- **Data records**:

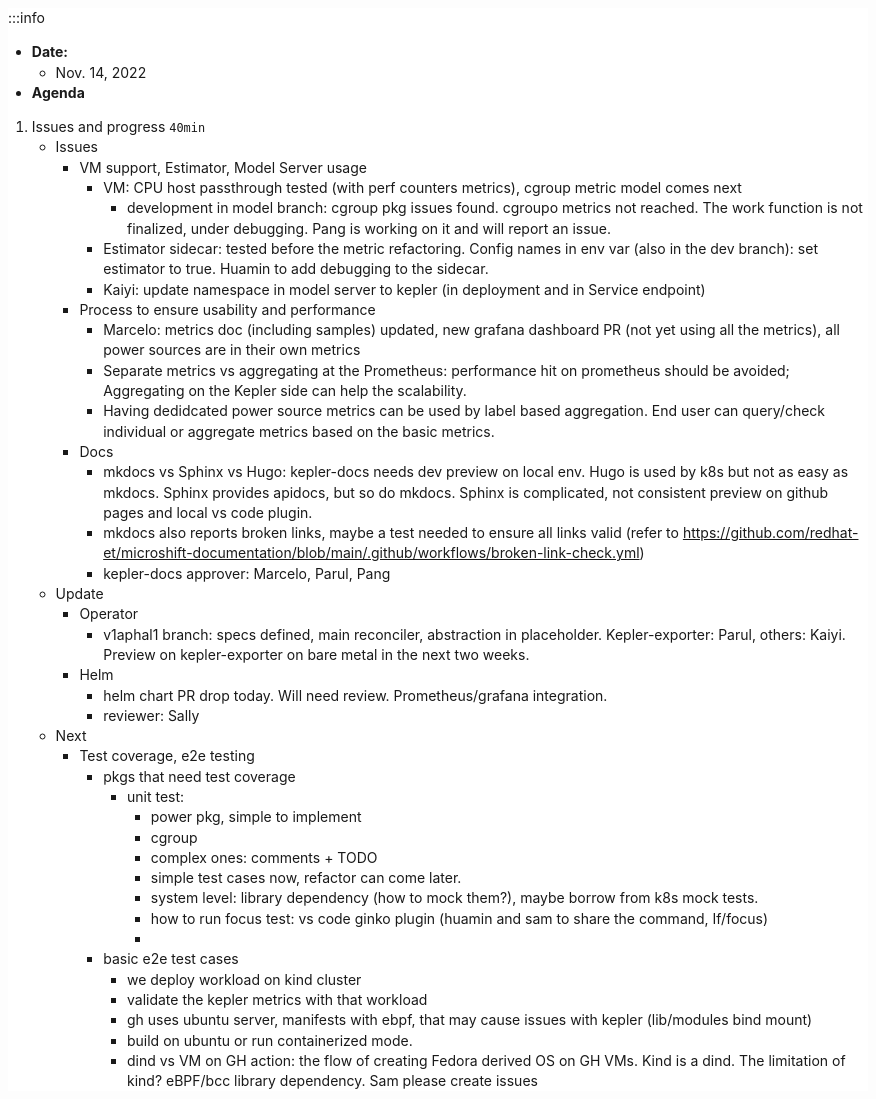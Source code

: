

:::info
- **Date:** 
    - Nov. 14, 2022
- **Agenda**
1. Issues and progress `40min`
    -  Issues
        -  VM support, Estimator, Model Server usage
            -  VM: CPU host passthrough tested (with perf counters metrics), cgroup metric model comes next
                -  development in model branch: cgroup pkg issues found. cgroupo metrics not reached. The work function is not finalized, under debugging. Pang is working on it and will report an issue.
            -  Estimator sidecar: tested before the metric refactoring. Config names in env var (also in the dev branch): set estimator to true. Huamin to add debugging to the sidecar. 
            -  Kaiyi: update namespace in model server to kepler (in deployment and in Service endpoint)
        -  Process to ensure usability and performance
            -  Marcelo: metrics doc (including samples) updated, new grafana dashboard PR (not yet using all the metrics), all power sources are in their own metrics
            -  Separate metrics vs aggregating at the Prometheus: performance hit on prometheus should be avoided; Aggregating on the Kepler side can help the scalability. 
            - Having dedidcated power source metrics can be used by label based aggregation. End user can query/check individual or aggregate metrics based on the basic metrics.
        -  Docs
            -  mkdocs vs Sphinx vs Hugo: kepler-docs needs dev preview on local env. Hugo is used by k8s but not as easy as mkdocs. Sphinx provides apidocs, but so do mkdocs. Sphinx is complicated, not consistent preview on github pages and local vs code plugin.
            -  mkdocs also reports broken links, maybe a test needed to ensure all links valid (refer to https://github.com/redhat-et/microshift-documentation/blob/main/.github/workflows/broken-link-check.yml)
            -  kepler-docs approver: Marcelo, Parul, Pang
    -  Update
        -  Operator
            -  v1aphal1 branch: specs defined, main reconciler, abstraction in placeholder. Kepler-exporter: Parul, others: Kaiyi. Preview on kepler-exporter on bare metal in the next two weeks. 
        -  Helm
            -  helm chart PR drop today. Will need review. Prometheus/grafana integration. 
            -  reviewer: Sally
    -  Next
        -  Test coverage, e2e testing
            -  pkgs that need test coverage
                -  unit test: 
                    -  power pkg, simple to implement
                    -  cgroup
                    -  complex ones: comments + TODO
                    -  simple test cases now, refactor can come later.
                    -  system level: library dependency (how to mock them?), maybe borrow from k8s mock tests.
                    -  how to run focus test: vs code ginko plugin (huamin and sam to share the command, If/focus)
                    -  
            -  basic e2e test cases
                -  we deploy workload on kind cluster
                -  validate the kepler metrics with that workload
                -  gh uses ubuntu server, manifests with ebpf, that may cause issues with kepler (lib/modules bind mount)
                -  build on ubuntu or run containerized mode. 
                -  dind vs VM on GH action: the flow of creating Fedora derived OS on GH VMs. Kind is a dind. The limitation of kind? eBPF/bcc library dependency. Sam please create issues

--

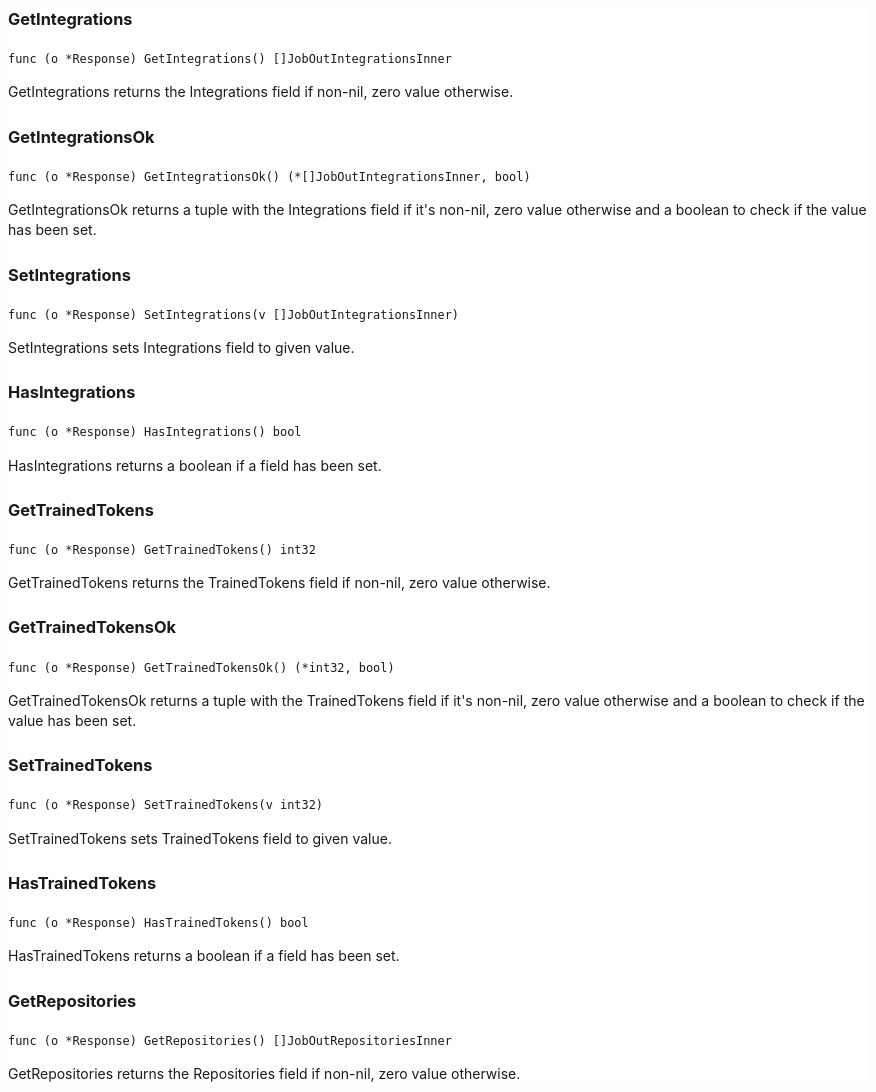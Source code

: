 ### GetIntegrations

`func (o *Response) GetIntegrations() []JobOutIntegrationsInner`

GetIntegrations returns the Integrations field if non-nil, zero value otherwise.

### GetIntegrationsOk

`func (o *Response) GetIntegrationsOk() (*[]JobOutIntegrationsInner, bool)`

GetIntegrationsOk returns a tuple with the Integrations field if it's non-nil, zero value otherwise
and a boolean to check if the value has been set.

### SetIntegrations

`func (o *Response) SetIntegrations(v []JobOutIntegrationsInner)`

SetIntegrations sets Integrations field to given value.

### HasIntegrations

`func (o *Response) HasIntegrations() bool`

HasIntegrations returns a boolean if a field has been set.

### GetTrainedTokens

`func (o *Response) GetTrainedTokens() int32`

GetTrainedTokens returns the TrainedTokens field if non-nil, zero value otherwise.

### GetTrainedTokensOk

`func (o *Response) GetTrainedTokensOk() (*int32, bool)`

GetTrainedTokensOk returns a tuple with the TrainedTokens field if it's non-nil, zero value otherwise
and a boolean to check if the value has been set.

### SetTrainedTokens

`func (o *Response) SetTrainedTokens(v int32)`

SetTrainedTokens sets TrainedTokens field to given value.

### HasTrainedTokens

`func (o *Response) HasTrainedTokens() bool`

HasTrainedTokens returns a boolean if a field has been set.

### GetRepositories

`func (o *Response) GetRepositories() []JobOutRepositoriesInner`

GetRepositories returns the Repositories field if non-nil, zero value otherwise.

- **Description of the task**: Return each line among the entries that holds the word "ensure".

- **Answer below**:
        -  Process to ensure usability and performance
            -  mkdocs also reports broken links, maybe a test needed to ensure all links valid (refer to https://github.com/redhat-et/microshift-documentation/blob/main/.github/workflows/broken-link-check.yml)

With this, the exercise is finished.